WohlbefindenDie WHO definierte die Gesundheit als „ein Zustand vollständigen körperlichen, geistigen und sozialen Wohlergehens und nicht nur das Freisein von Krankheit oder Gebrechen. Verfassung der Weltgesundheitsorganisation, unterzeichnet am 22. Juli 1946.


Neuere Definitionen von Gesundheit betonen stärker die Prozesse der Alltagsbewältigung und der Herstellung eines Fliessgleichgewichts zwischen den täglichen Herausforderungen und den vorhandenen Ressourcen, mit denen diese bewältigt werden können (Antonovsky). Aus einem austarierten Verhältnis dieser beiden Qualitäten wird Gesundheit und Wohlbefinden hergestellt. Gesundheitsförderung versucht dabei, die Ressourcenseite des Menschen zu stärken und gleichzeitig die sozialen Verhältnisse in einer Weise zu verändern, so dass diese sich positiv auf die Gesundheit auswirken.


Wohlbefinden stellt sich im Lebensprozess als subjektiver Erlebniszustand ein. Diese kann als Grundstimmung oder aktuelle Befindlichkeit beschrieben werden. Lebensqualität zielt mehr auf die Einschätzung überdauernder positiver Qualitäten des Umfeldes.


Die Sozialwissenschaften versuchen in der Glücksforschung, die sozialen Lebensbedingungen zu erfassen, die zu Glück im Sinne von allgemeiner Lebenszufriedenheit und subjektiv wahrgenommener Lebensqualität beitragen.

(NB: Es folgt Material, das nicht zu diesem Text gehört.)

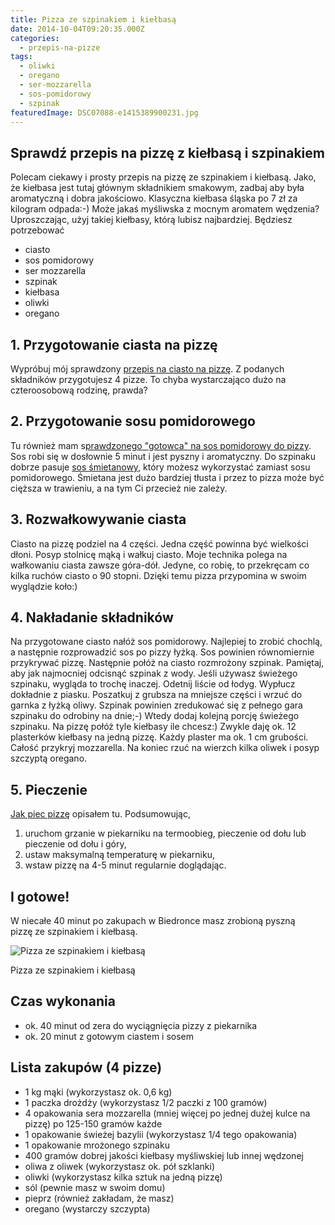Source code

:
 ```yaml
---
title: Pizza ze szpinakiem i kiełbasą
date: 2014-10-04T09:20:35.000Z
categories: 
  - przepis-na-pizze
tags: 
  - oliwki
  - oregano
  - ser-mozzarella
  - sos-pomidorowy
  - szpinak
featuredImage: DSC07088-e1415389900231.jpg
---
```


## Sprawdź przepis na pizzę z kiełbasą i szpinakiem

Polecam ciekawy i prosty przepis na pizzę ze szpinakiem i kiełbasą. Jako, że kiełbasa jest tutaj głównym składnikiem smakowym, zadbaj aby była aromatyczną i dobra jakościowo. Klasyczna kiełbasa śląska po 7 zł za kilogram odpada:-) Może jakaś myśliwska z mocnym aromatem wędzenia? Uproszczając, użyj takiej kiełbasy, którą lubisz najbardziej. Będziesz potrzebować

- ciasto
- sos pomidorowy
- ser mozzarella
- szpinak
- kiełbasa
- oliwki
- oregano

## 1\. Przygotowanie ciasta na pizzę

Wypróbuj mój sprawdzony <a title="Przepis na ciasto na pizzę" href="/przepis-na-ciasto-na-pizze/">przepis na ciasto na pizzę</a>. Z podanych składników przygotujesz 4 pizze. To chyba wystarczająco dużo na czteroosobową rodzinę, prawda?

## 2\. Przygotowanie sosu pomidorowego

Tu również mam s<a title="Przepis na sos pomidorowy do pizzy" href="/przepis-na-sos-pomidorowy-do-pizzy/">prawdzonego "gotowca" na sos pomidorowy do pizzy</a>. Sos robi się w dosłownie 5 minut i jest pyszny i aromatyczny. Do szpinaku dobrze pasuje <a title="Przepis na sos śmietanowy do pizzy" href="/przepis-na-sos-smietanowy-pizzy/"> sos śmietanowy</a>, który możesz wykorzystać zamiast sosu pomidorowego. Śmietana jest dużo bardziej tłusta i przez to pizza może być cięższa w trawieniu, a na tym Ci przecież nie zależy.

## 3\. Rozwałkowywanie ciasta

Ciasto na pizzę podziel na 4 części. Jedna część powinna być wielkości dłoni. Posyp stolnicę mąką i wałkuj ciasto. Moje technika polega na wałkowaniu ciasta zawsze góra-dół. Jedyne, co robię, to przekręcam co kilka ruchów ciasto o 90 stopni. Dzięki temu pizza przypomina w swoim wyglądzie koło:)

## 4\. Nakładanie składników

Na przygotowane ciasto nałóż sos pomidorowy. Najlepiej to zrobić chochlą, a następnie rozprowadzić sos po pizzy łyżką. Sos powinien równomiernie przykrywać pizzę. Następnie połóż na ciasto rozmrożony szpinak. Pamiętaj, aby jak najmocniej odcisnąć szpinak z wody. Jeśli używasz świeżego szpinaku, wygląda to trochę inaczej. Odetnij liście od łodyg. Wypłucz dokładnie z piasku. Poszatkuj z grubsza na mniejsze części i wrzuć do garnka z łyżką oliwy. Szpinak powinien zredukować się z pełnego gara szpinaku do odrobiny na dnie;-) Wtedy dodaj kolejną porcję świeżego szpinaku. Na pizzę połóż tyle kiełbasy ile chcesz:) Zwykle daję ok. 12 plasterków kiełbasy na jedną pizzę. Każdy plaster ma ok. 1 cm grubości. Całość przykryj mozzarella. Na koniec rzuć na wierzch kilka oliwek i posyp szczyptą oregano.

## 5\. Pieczenie

<a title="Pieczenie pizzy" href="/pieczenie-pizzy/">Jak piec pizzę</a> opisałem tu. Podsumowując,

1. uruchom grzanie w piekarniku na termoobieg, pieczenie od dołu lub pieczenie od dołu i góry,
2. ustaw maksymalną temperaturę w piekarniku,
3. wstaw pizzę na 4-5 minut regularnie doglądając.

## I gotowe!

W niecałe 40 minut po zakupach w Biedronce masz zrobioną pyszną pizzę ze szpinakiem i kiełbasą.

![Pizza ze szpinakiem i kiełbasą](DSC07088-1024x685.jpg)

Pizza ze szpinakiem i kiełbasą

## Czas wykonania

- ok. 40 minut od zera do wyciągnięcia pizzy z piekarnika
- ok. 20 minut z gotowym ciastem i sosem

## Lista zakupów (4 pizze)

- 1 kg mąki (wykorzystasz ok. 0,6 kg)
- 1 paczka drożdży (wykorzystasz 1/2 paczki z 100 gramów)
- 4 opakowania sera mozzarella (mniej więcej po jednej dużej kulce na pizzę) po 125-150 gramów każde
- 1 opakowanie świeżej bazylii (wykorzystasz 1/4 tego opakowania)
- 1 opakowanie mrożonego szpinaku
- 400 gramów dobrej jakości kiełbasy myśliwskiej lub innej wędzonej
- oliwa z oliwek (wykorzystasz ok. pół szklanki)
- oliwki (wykorzystasz kilka sztuk na jedną pizzę)
- sól (pewnie masz w swoim domu)
- pieprz (również zakładam, że masz)
- oregano (wystarczy szczypta)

Aus sozialethischer Sicht ist zu fordern, dass alle Menschen in ihren Fähigkeiten, gesundheitsförderliche Lebensbedingungen zu schaffen und in ihren Potenzialen, Wohlbefinden zu erleben, gestärkt werden.


Zu dieser Forderung gehört auch der Grundsatz, dass alle Menschen, unabhängig ihrer „Normalität“, barrierefrei am gesellschaftlichen Leben teilnehmen können. Diese Forderung nach sozialer Inklusion richtet sich an erster Linie an Staat und Gesellschaft, diese Bedingungen so weit wie möglich für alle herzustellen.